Type4Py: Deep Similarity Learning-Based Type Inference for Python

Overview

Type4Py: Deep Similarity Learning-Based Type Inference for Python

GH Workflow

This repository contains the implementation of Type4Py and instructions for re-producing the results of the paper.

Dataset

For Type4Py, we use the ManyTypes4Py dataset. You can download the latest version of the dataset here. Also, note that the dataset is already de-duplicated.

Code De-deduplication

If you want to use your own dataset, it is essential to de-duplicate the dataset by using a tool like CD4Py.

Installation Guide

Requirements

  • Linux-based OS
  • Python 3.5 or newer
  • An NVIDIA GPU with CUDA support

Quick Install

git clone https://github.com/saltudelft/type4py.git && cd type4py
pip install .

Usage Guide

Follow the below steps to train and evaluate the Type4Py model.

1. Extraction

NOTE: Skip this step if you're using the ManyTypes4Py dataset.

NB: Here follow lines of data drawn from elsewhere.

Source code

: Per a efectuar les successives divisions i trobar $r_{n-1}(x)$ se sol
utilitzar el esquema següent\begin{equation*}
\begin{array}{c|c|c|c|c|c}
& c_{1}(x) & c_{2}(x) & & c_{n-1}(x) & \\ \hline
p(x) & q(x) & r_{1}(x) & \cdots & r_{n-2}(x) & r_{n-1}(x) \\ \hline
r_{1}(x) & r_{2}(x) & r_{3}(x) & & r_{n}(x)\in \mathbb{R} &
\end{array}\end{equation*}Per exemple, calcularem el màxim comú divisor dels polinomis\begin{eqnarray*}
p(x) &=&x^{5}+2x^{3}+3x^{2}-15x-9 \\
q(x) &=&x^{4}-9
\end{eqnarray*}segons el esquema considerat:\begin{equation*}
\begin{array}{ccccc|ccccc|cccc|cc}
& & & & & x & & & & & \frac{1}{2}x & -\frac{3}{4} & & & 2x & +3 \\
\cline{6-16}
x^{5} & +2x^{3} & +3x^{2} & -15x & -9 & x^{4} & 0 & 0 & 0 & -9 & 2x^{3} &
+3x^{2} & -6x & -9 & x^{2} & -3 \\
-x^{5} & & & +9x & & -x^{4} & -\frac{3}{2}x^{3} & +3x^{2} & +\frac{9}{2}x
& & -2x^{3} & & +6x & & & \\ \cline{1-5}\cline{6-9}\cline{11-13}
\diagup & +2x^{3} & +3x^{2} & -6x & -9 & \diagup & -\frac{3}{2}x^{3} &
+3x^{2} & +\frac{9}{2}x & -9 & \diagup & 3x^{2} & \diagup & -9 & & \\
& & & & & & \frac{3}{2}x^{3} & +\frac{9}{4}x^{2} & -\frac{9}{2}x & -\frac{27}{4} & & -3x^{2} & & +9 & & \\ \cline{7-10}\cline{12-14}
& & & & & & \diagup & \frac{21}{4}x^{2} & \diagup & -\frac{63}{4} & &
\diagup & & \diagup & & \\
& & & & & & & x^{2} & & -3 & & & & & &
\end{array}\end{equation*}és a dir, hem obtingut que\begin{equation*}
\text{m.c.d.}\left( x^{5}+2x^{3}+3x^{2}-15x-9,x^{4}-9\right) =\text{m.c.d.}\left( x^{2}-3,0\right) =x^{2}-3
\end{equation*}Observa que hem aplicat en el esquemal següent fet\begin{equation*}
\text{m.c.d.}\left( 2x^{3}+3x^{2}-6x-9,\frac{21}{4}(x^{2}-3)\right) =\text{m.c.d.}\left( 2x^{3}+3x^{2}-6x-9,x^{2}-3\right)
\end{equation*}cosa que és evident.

$ type4py extract --c $DATA_PATH --o $OUTPUT_DIR --d $DUP_FILES --w $CORES

Description:

  • $DATA_PATH: The path to the Python corpus or dataset.
  • $OUTPUT_DIR: The path to store processed projects.
  • $DUP_FILES: The path to the duplicate files, i.e., the *.jsonl.gz file produced by CD4Py. [Optional]
  • $CORES: Number of CPU cores to use for processing projects.

2. Preprocessing

$ type4py preprocess --o $OUTPUT_DIR --l $LIMIT

Description:

  • $OUTPUT_DIR: The path that was used in the first step to store processed projects. For the MT4Py dataset, use the directory in which the dataset is extracted.
  • $LIMIT: The number of projects to be processed. [Optional]

3. Vectorizing

$ type4py vectorize --o $OUTPUT_DIR

Description:

  • $OUTPUT_DIR: The path that was used in the previous step to store processed projects.

4. Learning

$ type4py learn --o $OUTPUT_DIR --c --p $PARAM_FILE

Description:

  • $OUTPUT_DIR: The path that was used in the previous step to store processed projects.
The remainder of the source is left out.